Although quite a few of us did go to the church for a while, there was no religious content to the club as such and the only vaguely religious music I remember was the time we went to sleep over in a disused church in Chellington, north Beds, where the only music on hand was a copy of the Jesus Christ Superstar album! 

(A few years ago after reminiscing online with some friends I made a playlist of some of the records played at the club - check it out on Spotify).

All of this is a long way of saying that the youth club was a major formative influence on the music taste of me and my friends, where we educated and enthused each other by pooling our records on a Friday night. It wasn't just the sounds we were picking up on but politics and attitude. It was quite a momentous time in music with the punk and post-punk explosion and for those of us slightly too young to fully participate in gigs and drinking, youth clubs were a place where in our own more limited way we could collectively participate in the culture.

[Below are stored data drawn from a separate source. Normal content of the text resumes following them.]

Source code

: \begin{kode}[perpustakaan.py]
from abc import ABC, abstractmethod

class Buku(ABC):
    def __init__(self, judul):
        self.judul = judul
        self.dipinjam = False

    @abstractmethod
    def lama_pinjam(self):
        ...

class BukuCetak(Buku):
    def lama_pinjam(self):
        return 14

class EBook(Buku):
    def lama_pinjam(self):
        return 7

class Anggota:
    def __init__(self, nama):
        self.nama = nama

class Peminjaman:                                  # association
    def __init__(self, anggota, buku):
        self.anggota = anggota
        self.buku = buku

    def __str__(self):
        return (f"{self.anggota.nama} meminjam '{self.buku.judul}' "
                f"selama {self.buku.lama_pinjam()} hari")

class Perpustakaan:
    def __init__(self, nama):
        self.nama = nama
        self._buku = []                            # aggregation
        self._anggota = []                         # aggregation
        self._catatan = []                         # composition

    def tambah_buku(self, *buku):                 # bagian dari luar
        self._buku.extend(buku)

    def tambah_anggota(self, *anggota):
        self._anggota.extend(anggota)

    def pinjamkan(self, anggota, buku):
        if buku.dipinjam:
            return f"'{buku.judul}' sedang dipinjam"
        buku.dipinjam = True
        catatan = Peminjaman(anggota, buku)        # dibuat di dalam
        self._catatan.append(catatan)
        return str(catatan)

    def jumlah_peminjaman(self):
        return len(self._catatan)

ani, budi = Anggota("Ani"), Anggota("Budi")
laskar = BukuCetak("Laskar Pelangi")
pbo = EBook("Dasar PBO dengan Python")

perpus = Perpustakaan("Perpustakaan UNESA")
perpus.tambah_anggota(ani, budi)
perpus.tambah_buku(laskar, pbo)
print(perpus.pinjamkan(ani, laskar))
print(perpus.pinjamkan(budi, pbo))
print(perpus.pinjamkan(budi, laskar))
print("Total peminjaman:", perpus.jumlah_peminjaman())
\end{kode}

Walking back from the club we would often head to the chip shop in Birdsfoot Lane, but before too long we were getting served as underage drinkers in the Biscot Mill pub and other hostelries. What started out as a drink on the way back from the club soon gradually became the main event, as (still underage) drinking in Luton town centre began to supplant the youth club at pubs including the Vic, the Vine and the Richard III. I moved on from the church too as I got more involved in radical politics, before I was old enough to legally drink I had helped set up a local branch of CND, joined Anti-Nazi League protests and become vice-chair of the local Labour Party Young Socialists, though I didn't stay there long.

I think the the church played a role in my politicisation. The vicar, Reverend Eric West, ran a short course he called 'Charlie Brown's Three Steps to World Revolution', based around readings from New Internationalist magazine and some liberation theology-lite, most notably 'Rich Christians in an Age of Hunger' by Ron Sider. Me and my mum both went along. The basic idea was that food shortages were caused by the unequal global economy, not any kind of natural scarcity.  On another occasion,  I think following an Easter pilgrimage walk, one of us gave a reading in St Albans Abbey of that great prayer, 'A worker reads history' by Bertolt Brecht! All good stuff, though in one of the familiar contradictions of much Anglo-Catholic leftism the vicar was an adamant opponent of the ordination of women. Perhaps it was from those tracks listened to and discussed upstairs in the youth club that I imbibed a more hard hitting critique and call to action.  

See previously:  




Sunday, May 10, 2026

Luton Jazz Boom (1958-63)

My mum mentioned to me recently that she went to a jazz club in Luton at the TUC Hall in Church Street around 1960, which got me searching the archive. Its seems that the town, like many other parts of the country, experienced a jazz boom in the late 1950s with several weekly clubs running.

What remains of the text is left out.